Quelles données ont été ciblées ?
Le malware collectait un large éventail de données sensibles : variables d’environnement, clés SSH, identifiants cloud (AWS, GCP, Azure), configurations Kubernetes et Docker, historique du shell, credentials de bases de données, fichiers de wallets crypto et secrets CI/CD. Les données étaient chiffrées avec un schéma hybride AES-256 + RSA-4096 avant d’être envoyées vers un serveur contrôlé par les attaquants (models.litellm.cloud).
Cette sophistication technique suggère un groupe organisé, capable de cibler spécifiquement les environnements de production et les pipelines d’IA où circulent des clés API de grande valeur.
Pourquoi cette attaque est-elle si préoccupante pour l’IA ?
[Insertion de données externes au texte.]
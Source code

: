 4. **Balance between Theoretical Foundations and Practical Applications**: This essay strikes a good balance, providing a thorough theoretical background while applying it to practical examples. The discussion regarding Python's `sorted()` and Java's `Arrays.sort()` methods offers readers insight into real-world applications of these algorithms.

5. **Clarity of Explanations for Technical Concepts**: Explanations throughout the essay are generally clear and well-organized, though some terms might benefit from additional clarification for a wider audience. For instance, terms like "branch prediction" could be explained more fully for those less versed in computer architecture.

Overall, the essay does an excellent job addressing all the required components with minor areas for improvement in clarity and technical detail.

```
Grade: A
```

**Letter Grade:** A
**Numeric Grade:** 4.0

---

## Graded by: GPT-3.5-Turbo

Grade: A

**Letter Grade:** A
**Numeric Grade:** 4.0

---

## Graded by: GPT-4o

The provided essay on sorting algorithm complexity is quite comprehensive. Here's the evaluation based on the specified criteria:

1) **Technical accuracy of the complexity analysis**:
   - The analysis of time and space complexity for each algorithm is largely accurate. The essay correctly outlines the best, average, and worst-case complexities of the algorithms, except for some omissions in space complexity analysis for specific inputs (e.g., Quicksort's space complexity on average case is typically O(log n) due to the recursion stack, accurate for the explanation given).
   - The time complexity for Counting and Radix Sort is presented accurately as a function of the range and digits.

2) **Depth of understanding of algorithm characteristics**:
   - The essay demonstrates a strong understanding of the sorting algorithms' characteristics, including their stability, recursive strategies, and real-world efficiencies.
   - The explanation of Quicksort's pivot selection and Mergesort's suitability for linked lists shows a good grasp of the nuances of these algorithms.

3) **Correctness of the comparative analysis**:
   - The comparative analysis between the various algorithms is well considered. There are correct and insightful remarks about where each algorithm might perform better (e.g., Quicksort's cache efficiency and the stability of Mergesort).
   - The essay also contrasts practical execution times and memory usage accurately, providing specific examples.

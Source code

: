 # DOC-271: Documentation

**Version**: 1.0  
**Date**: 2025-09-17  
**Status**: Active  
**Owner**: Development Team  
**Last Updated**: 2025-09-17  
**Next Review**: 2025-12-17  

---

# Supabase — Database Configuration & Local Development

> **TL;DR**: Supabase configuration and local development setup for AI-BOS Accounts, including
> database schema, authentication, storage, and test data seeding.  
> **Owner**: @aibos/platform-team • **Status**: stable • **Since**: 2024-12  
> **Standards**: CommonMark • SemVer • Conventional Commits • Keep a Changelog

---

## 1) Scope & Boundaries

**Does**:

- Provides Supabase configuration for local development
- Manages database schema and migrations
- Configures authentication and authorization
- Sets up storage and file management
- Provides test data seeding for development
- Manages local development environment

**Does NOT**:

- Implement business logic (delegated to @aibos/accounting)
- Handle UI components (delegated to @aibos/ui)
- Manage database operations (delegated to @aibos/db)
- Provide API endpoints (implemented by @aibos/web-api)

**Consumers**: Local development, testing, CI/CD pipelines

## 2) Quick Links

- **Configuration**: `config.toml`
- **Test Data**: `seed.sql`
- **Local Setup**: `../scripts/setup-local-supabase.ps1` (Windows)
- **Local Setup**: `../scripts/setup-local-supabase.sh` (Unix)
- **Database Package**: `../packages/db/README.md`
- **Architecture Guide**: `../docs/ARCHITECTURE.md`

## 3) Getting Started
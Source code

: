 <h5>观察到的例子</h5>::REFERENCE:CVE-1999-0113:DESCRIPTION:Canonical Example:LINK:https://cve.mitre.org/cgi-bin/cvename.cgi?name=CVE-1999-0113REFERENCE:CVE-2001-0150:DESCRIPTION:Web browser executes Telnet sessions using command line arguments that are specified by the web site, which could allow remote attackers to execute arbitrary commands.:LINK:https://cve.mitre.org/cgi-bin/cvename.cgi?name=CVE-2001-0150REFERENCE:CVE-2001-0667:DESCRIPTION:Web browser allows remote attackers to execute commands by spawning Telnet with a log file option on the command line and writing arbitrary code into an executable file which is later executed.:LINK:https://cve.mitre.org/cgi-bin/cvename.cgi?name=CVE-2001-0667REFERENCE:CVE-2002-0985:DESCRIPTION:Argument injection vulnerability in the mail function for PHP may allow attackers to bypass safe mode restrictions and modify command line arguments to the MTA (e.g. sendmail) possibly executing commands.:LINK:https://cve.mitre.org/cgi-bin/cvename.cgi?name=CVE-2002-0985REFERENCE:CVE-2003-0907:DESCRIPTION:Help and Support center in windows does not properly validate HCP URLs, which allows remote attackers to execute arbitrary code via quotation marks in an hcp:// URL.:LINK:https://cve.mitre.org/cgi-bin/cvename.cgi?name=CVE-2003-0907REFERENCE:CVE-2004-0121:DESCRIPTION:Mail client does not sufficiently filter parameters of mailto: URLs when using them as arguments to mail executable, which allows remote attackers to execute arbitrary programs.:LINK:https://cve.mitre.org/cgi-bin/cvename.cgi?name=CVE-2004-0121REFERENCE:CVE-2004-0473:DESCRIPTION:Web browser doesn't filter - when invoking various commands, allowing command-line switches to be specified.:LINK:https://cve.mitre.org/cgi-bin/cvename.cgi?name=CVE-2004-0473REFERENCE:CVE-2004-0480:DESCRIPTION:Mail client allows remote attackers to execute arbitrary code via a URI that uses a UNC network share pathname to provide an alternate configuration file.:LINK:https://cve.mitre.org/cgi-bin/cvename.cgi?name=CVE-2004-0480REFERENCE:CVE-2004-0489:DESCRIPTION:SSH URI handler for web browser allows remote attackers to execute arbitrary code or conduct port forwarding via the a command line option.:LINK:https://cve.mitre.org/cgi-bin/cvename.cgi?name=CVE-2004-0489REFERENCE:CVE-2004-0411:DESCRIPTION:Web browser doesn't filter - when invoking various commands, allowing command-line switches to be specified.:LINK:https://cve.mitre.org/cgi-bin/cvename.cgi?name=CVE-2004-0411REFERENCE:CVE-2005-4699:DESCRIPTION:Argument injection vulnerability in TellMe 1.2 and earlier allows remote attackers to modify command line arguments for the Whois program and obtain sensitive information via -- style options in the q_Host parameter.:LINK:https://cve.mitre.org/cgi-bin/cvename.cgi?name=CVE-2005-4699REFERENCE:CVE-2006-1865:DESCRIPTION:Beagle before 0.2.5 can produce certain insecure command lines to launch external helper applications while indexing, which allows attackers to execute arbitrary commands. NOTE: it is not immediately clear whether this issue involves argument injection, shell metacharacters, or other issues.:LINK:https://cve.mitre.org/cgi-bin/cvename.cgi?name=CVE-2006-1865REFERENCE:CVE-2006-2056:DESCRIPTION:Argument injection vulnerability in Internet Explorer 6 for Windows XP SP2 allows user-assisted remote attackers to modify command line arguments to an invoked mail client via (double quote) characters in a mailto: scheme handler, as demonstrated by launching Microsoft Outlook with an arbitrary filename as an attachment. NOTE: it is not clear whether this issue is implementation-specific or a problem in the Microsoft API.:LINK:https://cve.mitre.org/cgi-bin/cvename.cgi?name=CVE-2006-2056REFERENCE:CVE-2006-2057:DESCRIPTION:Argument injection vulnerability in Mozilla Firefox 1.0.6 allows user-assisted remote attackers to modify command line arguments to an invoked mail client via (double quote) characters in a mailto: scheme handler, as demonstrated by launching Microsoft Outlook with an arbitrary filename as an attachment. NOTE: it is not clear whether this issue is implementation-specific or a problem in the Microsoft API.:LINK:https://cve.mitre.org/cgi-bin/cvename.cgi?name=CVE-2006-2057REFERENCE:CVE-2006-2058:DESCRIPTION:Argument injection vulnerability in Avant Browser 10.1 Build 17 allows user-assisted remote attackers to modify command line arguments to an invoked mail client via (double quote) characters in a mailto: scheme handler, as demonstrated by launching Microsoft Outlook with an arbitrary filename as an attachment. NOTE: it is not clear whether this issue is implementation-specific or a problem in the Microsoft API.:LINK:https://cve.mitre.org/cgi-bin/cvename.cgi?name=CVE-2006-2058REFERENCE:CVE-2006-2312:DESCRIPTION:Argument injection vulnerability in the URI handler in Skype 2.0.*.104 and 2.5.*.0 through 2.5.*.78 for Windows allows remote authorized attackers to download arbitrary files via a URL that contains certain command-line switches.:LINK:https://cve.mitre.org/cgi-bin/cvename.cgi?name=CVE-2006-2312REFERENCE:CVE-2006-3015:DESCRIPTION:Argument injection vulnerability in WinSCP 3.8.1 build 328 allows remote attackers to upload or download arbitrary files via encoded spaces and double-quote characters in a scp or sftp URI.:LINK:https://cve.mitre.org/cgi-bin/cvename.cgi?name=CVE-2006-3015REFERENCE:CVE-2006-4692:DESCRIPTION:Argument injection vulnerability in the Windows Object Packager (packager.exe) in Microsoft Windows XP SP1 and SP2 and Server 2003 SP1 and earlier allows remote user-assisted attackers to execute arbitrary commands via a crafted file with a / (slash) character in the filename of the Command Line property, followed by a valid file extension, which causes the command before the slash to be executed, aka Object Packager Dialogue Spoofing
LiteLLM est une bibliothèque de proxy qui permet d’utiliser différents modèles d’IA (OpenAI, Anthropic, Mistral, Cohere) via une interface unifiée. Avec 95 millions de téléchargements mensuels, elle est directement intégrée dans des frameworks largement utilisés : CrewAI, Browser-Use, DSPy, Mem0, Instructor, Guardrails, Agno et Camel-AI.
Le rayon d’impact potentiel est considérable. Une entreprise utilisant CrewAI pour orchestrer ses agents IA pouvait se retrouver exposée sans même avoir installé LiteLLM directement. Cette dynamique de dépendances transitives est au cœur du risque supply chain dans l’écosystème IA en pleine expansion.
Quelle a été la réponse de l’écosystème ?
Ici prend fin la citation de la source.